Private collection, New York, 1924.
By descent to the present owner.
出版
B.B. Lynes, Georgia O'Keeffe, Washington, D.C., 1999, p. 164, no. 303, illustrated.
展覽
New York, The Anderson Galleries, Alfred Stieglitz Presents Fifty-One Recent Pictures: Oils, Watercolors, Pastels, Drawings, by Georgia O'Keeffe, American, March 3-16, 1924.

拍品專文

The magnified images of flowers that Georgia O'Keeffe painted became her best known and most celebrated paintings. These years dedicated to exploration and development of floral themes yielded some of the most important works of her oeuvre, as focusing on floral subjects freed O'Keeffe to concentrate on color and form. In Cannas, O'Keeffe creates a perfect balance of form and color, emphasizing the natural harmonies of the flowers and of nature. "Her celebration of flowers was an expression of her feeling for the world around her, a reminder, bold and insistent, of a force besides that of speed and noise and machinery. Here was something else: ravishingly lovely, silent, breathtaking, and surprising." (R. Robinson, Georgia O'Keeffe: A Life, New York, 1989, p. 277)
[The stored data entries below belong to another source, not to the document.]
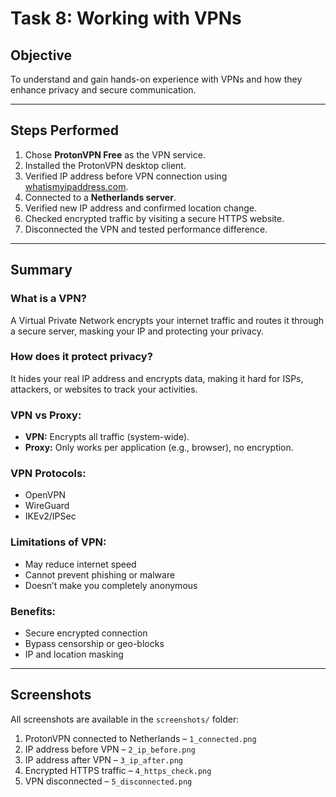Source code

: # Task 8: Working with VPNs

## Objective
To understand and gain hands-on experience with VPNs and how they enhance privacy and secure communication.

---

## Steps Performed

1. Chose **ProtonVPN Free** as the VPN service.
2. Installed the ProtonVPN desktop client.
3. Verified IP address before VPN connection using [whatismyipaddress.com](https://whatismyipaddress.com).
4. Connected to a **Netherlands server**.
5. Verified new IP address and confirmed location change.
6. Checked encrypted traffic by visiting a secure HTTPS website.
7. Disconnected the VPN and tested performance difference.

---

## Summary

### What is a VPN?
A Virtual Private Network encrypts your internet traffic and routes it through a secure server, masking your IP and protecting your privacy.

### How does it protect privacy?
It hides your real IP address and encrypts data, making it hard for ISPs, attackers, or websites to track your activities.

### VPN vs Proxy:
- **VPN:** Encrypts all traffic (system-wide).
- **Proxy:** Only works per application (e.g., browser), no encryption.

### VPN Protocols:
- OpenVPN
- WireGuard
- IKEv2/IPSec

### Limitations of VPN:
- May reduce internet speed
- Cannot prevent phishing or malware
- Doesn’t make you completely anonymous

### Benefits:
- Secure encrypted connection
- Bypass censorship or geo-blocks
- IP and location masking

---

## Screenshots

All screenshots are available in the `screenshots/` folder:

1. ProtonVPN connected to Netherlands – `1_connected.png`
2. IP address before VPN – `2_ip_before.png`
3. IP address after VPN – `3_ip_after.png`
4. Encrypted HTTPS traffic – `4_https_check.png`
5. VPN disconnected – `5_disconnected.png`

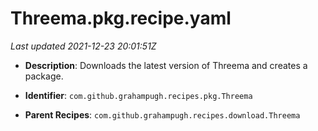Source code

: # Threema.pkg.recipe.yaml

_Last updated 2021-12-23 20:01:51Z_

- **Description**: Downloads the latest version of Threema and creates a package.

- **Identifier**: `com.github.grahampugh.recipes.pkg.Threema`

- **Parent Recipes**: `com.github.grahampugh.recipes.download.Threema`
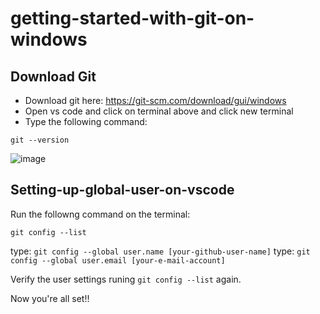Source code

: # getting-started-with-git-on-windows

## Download Git

* Download git here: https://git-scm.com/download/gui/windows
* Open vs code and click on terminal above and click new terminal
* Type the following command:

`git --version`

![image](https://user-images.githubusercontent.com/111895526/189501282-1ef23463-d6a4-46fd-95cf-e3c7bb23aa66.png)


## Setting-up-global-user-on-vscode

Run the followng command on the terminal:

`git config --list`

type: `git config --global user.name [your-github-user-name]`
type: `git config --global user.email [your-e-mail-account]`

Verify the user settings runing `git config --list` again.

Now you're all set!! 


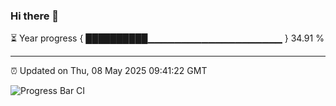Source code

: ### Hi there 👋

⏳ Year progress { ██████████▁▁▁▁▁▁▁▁▁▁▁▁▁▁▁▁▁▁▁▁ } 34.91 %

---

⏰ Updated on Thu, 08 May 2025 09:41:22 GMT

![Progress Bar CI](https://github.com/IshwaranRudhara/GIT-ACTION/workflows/Progress%20Bar%20CI/badge.svg)
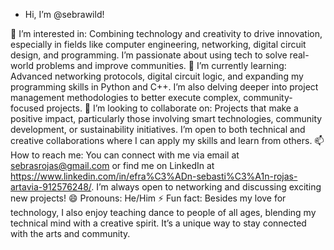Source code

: - Hi, I’m @sebrawild!

👀 I’m interested in: Combining technology and creativity to drive innovation, especially in fields like computer engineering, networking, digital circuit design, and programming. I’m passionate about using tech to solve real-world problems and improve communities.
🌱 I’m currently learning: Advanced networking protocols, digital circuit logic, and expanding my programming skills in Python and C++. I’m also delving deeper into project management methodologies to better execute complex, community-focused projects.
💞️ I’m looking to collaborate on: Projects that make a positive impact, particularly those involving smart technologies, community development, or sustainability initiatives. I’m open to both technical and creative collaborations where I can apply my skills and learn from others.
📫 How to reach me: You can connect with me via email at sebrasrojas@gmail.com or find me on LinkedIn at https://www.linkedin.com/in/efra%C3%ADn-sebasti%C3%A1n-rojas-artavia-912576248/. I’m always open to networking and discussing exciting new projects!
😄 Pronouns: He/Him
⚡ Fun fact: Besides my love for technology, I also enjoy teaching dance to people of all ages, blending my technical mind with a creative spirit. It’s a unique way to stay connected with the arts and community.
<!---
sebrabuild/sebrabuild is a ✨ special ✨ repository because its `README.md` (this file) appears on your GitHub profile.
You can click the Preview link to take a look at your changes.
--->
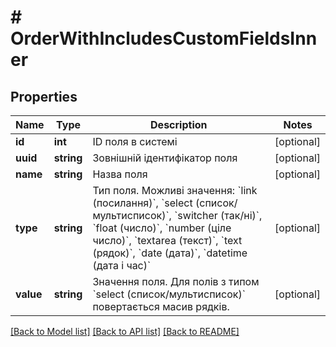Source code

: # # OrderWithIncludesCustomFieldsInner

## Properties

Name | Type | Description | Notes
------------ | ------------- | ------------- | -------------
**id** | **int** | ID поля в системі | [optional]
**uuid** | **string** | Зовнішній ідентифікатор поля | [optional]
**name** | **string** | Назва поля | [optional]
**type** | **string** | Тип поля. Можливі значення: &#x60;link (посилання)&#x60;, &#x60;select (список/мультисписок)&#x60;, &#x60;switcher (так/ні)&#x60;, &#x60;float (число)&#x60;, &#x60;number (ціле число)&#x60;, &#x60;textarea (текст)&#x60;, &#x60;text (рядок)&#x60;, &#x60;date (дата)&#x60;, &#x60;datetime (дата і час)&#x60; | [optional]
**value** | **string** | Значення поля. Для полів з типом &#x60;select (список/мультисписок)&#x60; повертається масив рядків. | [optional]

[[Back to Model list]](../../README.md#models) [[Back to API list]](../../README.md#endpoints) [[Back to README]](../../README.md)
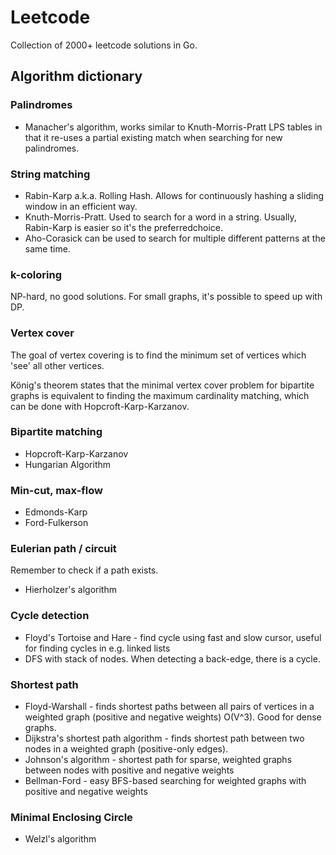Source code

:# Leetcode

Collection of 2000+ leetcode solutions in Go.

## Algorithm dictionary

### Palindromes

* Manacher's algorithm, works similar to Knuth-Morris-Pratt LPS tables in that
  it re-uses a partial existing match when searching for new palindromes.

### String matching

* Rabin-Karp a.k.a. Rolling Hash. Allows for continuously hashing a sliding 
  window in an efficient way.
* Knuth-Morris-Pratt. Used to search for a word in a string. Usually,
  Rabin-Karp is easier so it's the preferredchoice.
* Aho-Corasick can be used to search for multiple different patterns at the same
  time.

### k-coloring

NP-hard, no good solutions. For small graphs, it's possible to speed up with DP.

### Vertex cover

The goal of vertex covering is to find the minimum set of vertices which 'see'
all other vertices.

König's theorem states that the minimal vertex cover problem for bipartite
graphs is equivalent to finding the maximum cardinality matching, which can be
done with Hopcroft-Karp-Karzanov.

### Bipartite matching

* Hopcroft-Karp-Karzanov
* Hungarian Algorithm

### Min-cut, max-flow

* Edmonds-Karp
* Ford-Fulkerson

### Eulerian path / circuit

Remember to check if a path exists.

* Hierholzer's algorithm

### Cycle detection

* Floyd's Tortoise and Hare - find cycle using fast and slow cursor, useful for
  finding cycles in e.g. linked lists
* DFS with stack of nodes. When detecting a back-edge, there is a cycle.

### Shortest path

* Floyd-Warshall - finds shortest paths between all pairs of vertices in a
  weighted graph (positive and negative weights) O(V^3). Good for dense graphs.
* Dijkstra's shortest path algorithm - finds shortest path between two nodes in
  a weighted graph (positive-only edges).
* Johnson's algorithm - shortest path for sparse, weighted graphs between nodes
  with positive and negative weights
* Bellman-Ford - easy BFS-based searching for weighted graphs with positive and
  negative weights

### Minimal Enclosing Circle

* Welzl's algorithm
In 1919, the year Cannas was painted, was the year O'Keeffe began painting the flower images she became so well known for. O'Keeffe painted six watercolors of cannas then painted the present painting as part of a series of eight oils. This working method was typical of the artist, as she often created series of four, five or six canvases inspired by a single theme. She said: "I work with an idea for a long time. It's like getting acquainted with a person, and I don't get acquainted easily... Sometimes I start in a very realistic fashion, and as I go on from one painting to another of the same thing, it becomes simplified till it can be nothing but abstract." This early series of cannas were painted either geometrically and angularly or with rounded and flowing forms. Cannas is an example of the latter, with full, lush leaves enveloping the large petals of the flowers.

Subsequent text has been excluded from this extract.